• Description of the task:
Every record below is to be retyped exactly, with the pictures left out.

• Task input:
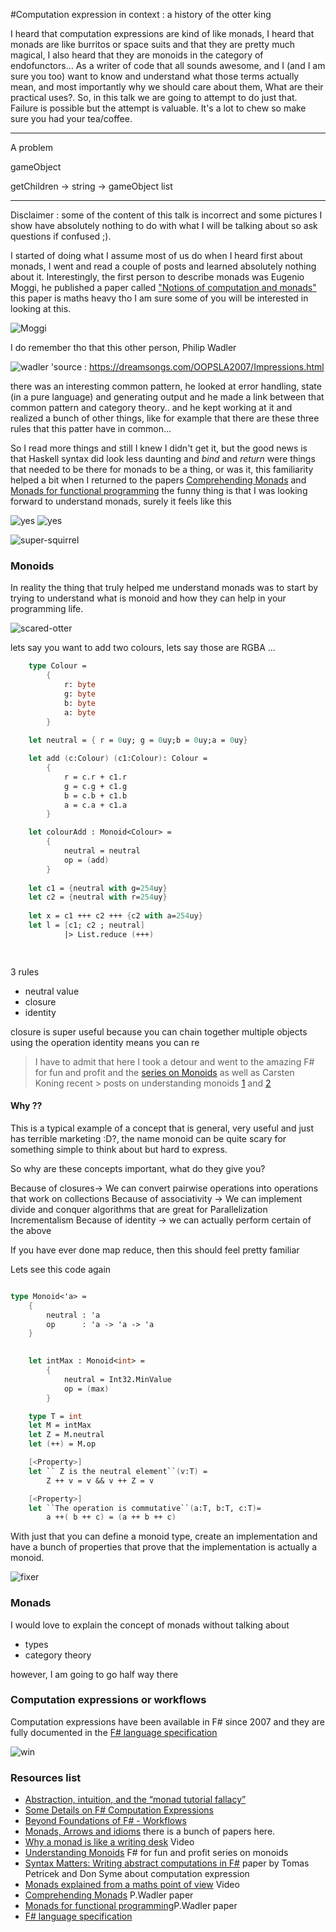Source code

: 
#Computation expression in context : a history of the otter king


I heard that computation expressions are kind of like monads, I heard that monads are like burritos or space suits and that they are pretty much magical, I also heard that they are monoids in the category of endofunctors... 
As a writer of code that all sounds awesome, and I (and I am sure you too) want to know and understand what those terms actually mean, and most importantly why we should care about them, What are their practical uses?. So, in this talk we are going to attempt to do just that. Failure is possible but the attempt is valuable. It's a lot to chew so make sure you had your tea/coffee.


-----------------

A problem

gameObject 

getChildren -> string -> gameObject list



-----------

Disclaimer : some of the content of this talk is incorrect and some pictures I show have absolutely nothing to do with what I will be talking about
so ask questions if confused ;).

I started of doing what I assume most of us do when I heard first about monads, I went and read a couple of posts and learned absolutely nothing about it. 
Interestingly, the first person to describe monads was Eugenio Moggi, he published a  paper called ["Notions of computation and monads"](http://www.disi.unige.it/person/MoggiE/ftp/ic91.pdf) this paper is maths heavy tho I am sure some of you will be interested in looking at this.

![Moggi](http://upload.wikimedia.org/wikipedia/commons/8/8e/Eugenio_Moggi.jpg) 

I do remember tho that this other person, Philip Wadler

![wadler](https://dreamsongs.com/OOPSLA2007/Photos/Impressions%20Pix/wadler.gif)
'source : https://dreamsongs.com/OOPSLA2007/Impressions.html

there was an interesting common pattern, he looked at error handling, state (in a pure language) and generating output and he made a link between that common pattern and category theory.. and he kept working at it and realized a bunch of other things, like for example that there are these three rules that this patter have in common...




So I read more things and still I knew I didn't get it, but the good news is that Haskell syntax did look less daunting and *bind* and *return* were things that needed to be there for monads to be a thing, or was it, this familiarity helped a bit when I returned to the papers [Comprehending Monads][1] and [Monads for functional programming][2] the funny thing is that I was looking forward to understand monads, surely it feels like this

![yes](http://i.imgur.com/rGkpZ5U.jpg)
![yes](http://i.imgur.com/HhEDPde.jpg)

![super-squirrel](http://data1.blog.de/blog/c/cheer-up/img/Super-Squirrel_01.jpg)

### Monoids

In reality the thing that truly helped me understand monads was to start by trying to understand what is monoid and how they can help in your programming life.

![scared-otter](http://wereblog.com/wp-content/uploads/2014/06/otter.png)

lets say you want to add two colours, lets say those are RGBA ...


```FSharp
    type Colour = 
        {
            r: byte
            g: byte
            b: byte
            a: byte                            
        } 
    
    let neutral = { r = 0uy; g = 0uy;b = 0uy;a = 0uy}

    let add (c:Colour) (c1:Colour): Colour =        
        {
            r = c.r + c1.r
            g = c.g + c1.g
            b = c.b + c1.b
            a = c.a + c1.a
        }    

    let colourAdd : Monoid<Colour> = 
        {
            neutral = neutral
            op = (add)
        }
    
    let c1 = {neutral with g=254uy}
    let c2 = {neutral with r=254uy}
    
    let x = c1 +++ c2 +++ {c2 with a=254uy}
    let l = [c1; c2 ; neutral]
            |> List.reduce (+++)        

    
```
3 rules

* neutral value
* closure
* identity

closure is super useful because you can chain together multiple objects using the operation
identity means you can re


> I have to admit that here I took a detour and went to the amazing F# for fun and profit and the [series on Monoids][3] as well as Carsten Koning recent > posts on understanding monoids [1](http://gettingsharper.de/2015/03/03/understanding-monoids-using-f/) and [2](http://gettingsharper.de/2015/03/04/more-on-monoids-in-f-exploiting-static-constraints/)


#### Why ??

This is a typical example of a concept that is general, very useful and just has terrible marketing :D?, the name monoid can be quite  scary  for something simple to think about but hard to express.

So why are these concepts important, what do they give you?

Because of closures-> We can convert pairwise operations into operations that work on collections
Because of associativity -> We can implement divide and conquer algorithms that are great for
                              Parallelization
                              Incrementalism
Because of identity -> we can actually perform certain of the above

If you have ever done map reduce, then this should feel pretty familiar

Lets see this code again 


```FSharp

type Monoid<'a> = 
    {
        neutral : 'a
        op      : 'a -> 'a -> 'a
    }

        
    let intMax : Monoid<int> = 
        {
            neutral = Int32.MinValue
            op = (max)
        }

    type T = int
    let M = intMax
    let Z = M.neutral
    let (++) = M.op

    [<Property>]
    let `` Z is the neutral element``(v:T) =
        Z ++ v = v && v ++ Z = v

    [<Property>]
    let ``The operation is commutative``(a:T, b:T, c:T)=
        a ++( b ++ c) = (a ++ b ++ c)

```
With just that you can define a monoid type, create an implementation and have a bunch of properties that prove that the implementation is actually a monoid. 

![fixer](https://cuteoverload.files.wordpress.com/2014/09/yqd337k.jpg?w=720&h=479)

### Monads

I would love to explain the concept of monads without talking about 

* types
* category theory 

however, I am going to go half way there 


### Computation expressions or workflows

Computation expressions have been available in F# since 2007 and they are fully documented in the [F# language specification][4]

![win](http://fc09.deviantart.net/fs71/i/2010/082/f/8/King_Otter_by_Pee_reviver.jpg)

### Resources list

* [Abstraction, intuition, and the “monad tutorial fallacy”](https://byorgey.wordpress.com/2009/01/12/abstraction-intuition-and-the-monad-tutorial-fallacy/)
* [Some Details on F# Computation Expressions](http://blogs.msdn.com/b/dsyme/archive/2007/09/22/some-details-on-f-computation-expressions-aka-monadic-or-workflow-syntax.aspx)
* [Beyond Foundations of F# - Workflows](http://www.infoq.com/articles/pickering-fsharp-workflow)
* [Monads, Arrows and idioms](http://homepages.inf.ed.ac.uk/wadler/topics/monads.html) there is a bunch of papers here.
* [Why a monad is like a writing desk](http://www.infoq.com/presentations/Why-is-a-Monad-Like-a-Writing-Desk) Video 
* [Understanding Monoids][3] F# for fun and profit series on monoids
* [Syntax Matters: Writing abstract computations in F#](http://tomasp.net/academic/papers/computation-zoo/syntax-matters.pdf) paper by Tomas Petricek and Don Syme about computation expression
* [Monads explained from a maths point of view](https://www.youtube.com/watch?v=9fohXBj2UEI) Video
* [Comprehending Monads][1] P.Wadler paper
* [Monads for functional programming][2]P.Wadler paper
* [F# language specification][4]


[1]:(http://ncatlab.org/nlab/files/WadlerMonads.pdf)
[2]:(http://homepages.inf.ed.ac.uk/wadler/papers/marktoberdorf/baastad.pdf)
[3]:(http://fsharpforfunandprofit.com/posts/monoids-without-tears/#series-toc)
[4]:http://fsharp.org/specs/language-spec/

• Answer to this task:
Source code

: 
#Computation expression in context : a history of the otter king


I heard that computation expressions are kind of like monads, I heard that monads are like burritos or space suits and that they are pretty much magical, I also heard that they are monoids in the category of endofunctors... 
As a writer of code that all sounds awesome, and I (and I am sure you too) want to know and understand what those terms actually mean, and most importantly why we should care about them, What are their practical uses?. So, in this talk we are going to attempt to do just that. Failure is possible but the attempt is valuable. It's a lot to chew so make sure you had your tea/coffee.


-----------------

A problem

gameObject 

getChildren -> string -> gameObject list



-----------

Disclaimer : some of the content of this talk is incorrect and some pictures I show have absolutely nothing to do with what I will be talking about
so ask questions if confused ;).

I started of doing what I assume most of us do when I heard first about monads, I went and read a couple of posts and learned absolutely nothing about it. 
Interestingly, the first person to describe monads was Eugenio Moggi, he published a  paper called ["Notions of computation and monads"](http://www.disi.unige.it/person/MoggiE/ftp/ic91.pdf) this paper is maths heavy tho I am sure some of you will be interested in looking at this.

![Moggi](http://upload.wikimedia.org/wikipedia/commons/8/8e/Eugenio_Moggi.jpg) 

I do remember tho that this other person, Philip Wadler

![wadler](https://dreamsongs.com/OOPSLA2007/Photos/Impressions%20Pix/wadler.gif)
'source : https://dreamsongs.com/OOPSLA2007/Impressions.html

there was an interesting common pattern, he looked at error handling, state (in a pure language) and generating output and he made a link between that common pattern and category theory.. and he kept working at it and realized a bunch of other things, like for example that there are these three rules that this patter have in common...




So I read more things and still I knew I didn't get it, but the good news is that Haskell syntax did look less daunting and *bind* and *return* were things that needed to be there for monads to be a thing, or was it, this familiarity helped a bit when I returned to the papers [Comprehending Monads][1] and [Monads for functional programming][2] the funny thing is that I was looking forward to understand monads, surely it feels like this

![yes](http://i.imgur.com/rGkpZ5U.jpg)
![yes](http://i.imgur.com/HhEDPde.jpg)

![super-squirrel](http://data1.blog.de/blog/c/cheer-up/img/Super-Squirrel_01.jpg)

### Monoids

In reality the thing that truly helped me understand monads was to start by trying to understand what is monoid and how they can help in your programming life.

![scared-otter](http://wereblog.com/wp-content/uploads/2014/06/otter.png)

lets say you want to add two colours, lets say those are RGBA ...


```FSharp
    type Colour = 
        {
            r: byte
            g: byte
            b: byte
            a: byte                            
        } 
    
    let neutral = { r = 0uy; g = 0uy;b = 0uy;a = 0uy}

    let add (c:Colour) (c1:Colour): Colour =        
        {
            r = c.r + c1.r
            g = c.g + c1.g
            b = c.b + c1.b
            a = c.a + c1.a
        }    

    let colourAdd : Monoid<Colour> = 
        {
            neutral = neutral
            op = (add)
        }
    
    let c1 = {neutral with g=254uy}
    let c2 = {neutral with r=254uy}
    
    let x = c1 +++ c2 +++ {c2 with a=254uy}
    let l = [c1; c2 ; neutral]
            |> List.reduce (+++)        

    
```
3 rules

* neutral value
* closure
* identity

closure is super useful because you can chain together multiple objects using the operation
identity means you can re


> I have to admit that here I took a detour and went to the amazing F# for fun and profit and the [series on Monoids][3] as well as Carsten Koning recent > posts on understanding monoids [1](http://gettingsharper.de/2015/03/03/understanding-monoids-using-f/) and [2](http://gettingsharper.de/2015/03/04/more-on-monoids-in-f-exploiting-static-constraints/)


#### Why ??

This is a typical example of a concept that is general, very useful and just has terrible marketing :D?, the name monoid can be quite  scary  for something simple to think about but hard to express.

So why are these concepts important, what do they give you?

Because of closures-> We can convert pairwise operations into operations that work on collections
Because of associativity -> We can implement divide and conquer algorithms that are great for
                              Parallelization
                              Incrementalism
Because of identity -> we can actually perform certain of the above

If you have ever done map reduce, then this should feel pretty familiar

Lets see this code again 


```FSharp

type Monoid<'a> = 
    {
        neutral : 'a
        op      : 'a -> 'a -> 'a
    }

        
    let intMax : Monoid<int> = 
        {
            neutral = Int32.MinValue
            op = (max)
        }

    type T = int
    let M = intMax
    let Z = M.neutral
    let (++) = M.op

    [<Property>]
    let `` Z is the neutral element``(v:T) =
        Z ++ v = v && v ++ Z = v

    [<Property>]
    let ``The operation is commutative``(a:T, b:T, c:T)=
        a ++( b ++ c) = (a ++ b ++ c)

```
With just that you can define a monoid type, create an implementation and have a bunch of properties that prove that the implementation is actually a monoid. 

![fixer](https://cuteoverload.files.wordpress.com/2014/09/yqd337k.jpg?w=720&h=479)

### Monads

I would love to explain the concept of monads without talking about 

* types
* category theory 

however, I am going to go half way there 


### Computation expressions or workflows

Computation expressions have been available in F# since 2007 and they are fully documented in the [F# language specification][4]

![win](http://fc09.deviantart.net/fs71/i/2010/082/f/8/King_Otter_by_Pee_reviver.jpg)

### Resources list

* [Abstraction, intuition, and the “monad tutorial fallacy”](https://byorgey.wordpress.com/2009/01/12/abstraction-intuition-and-the-monad-tutorial-fallacy/)
* [Some Details on F# Computation Expressions](http://blogs.msdn.com/b/dsyme/archive/2007/09/22/some-details-on-f-computation-expressions-aka-monadic-or-workflow-syntax.aspx)
* [Beyond Foundations of F# - Workflows](http://www.infoq.com/articles/pickering-fsharp-workflow)
* [Monads, Arrows and idioms](http://homepages.inf.ed.ac.uk/wadler/topics/monads.html) there is a bunch of papers here.
* [Why a monad is like a writing desk](http://www.infoq.com/presentations/Why-is-a-Monad-Like-a-Writing-Desk) Video 
* [Understanding Monoids][3] F# for fun and profit series on monoids
* [Syntax Matters: Writing abstract computations in F#](http://tomasp.net/academic/papers/computation-zoo/syntax-matters.pdf) paper by Tomas Petricek and Don Syme about computation expression
* [Monads explained from a maths point of view](https://www.youtube.com/watch?v=9fohXBj2UEI) Video
* [Comprehending Monads][1] P.Wadler paper
* [Monads for functional programming][2]P.Wadler paper
* [F# language specification][4]


[1]:(http://ncatlab.org/nlab/files/WadlerMonads.pdf)
[2]:(http://homepages.inf.ed.ac.uk/wadler/papers/marktoberdorf/baastad.pdf)
[3]:(http://fsharpforfunandprofit.com/posts/monoids-without-tears/#series-toc)
[4]:http://fsharp.org/specs/language-spec/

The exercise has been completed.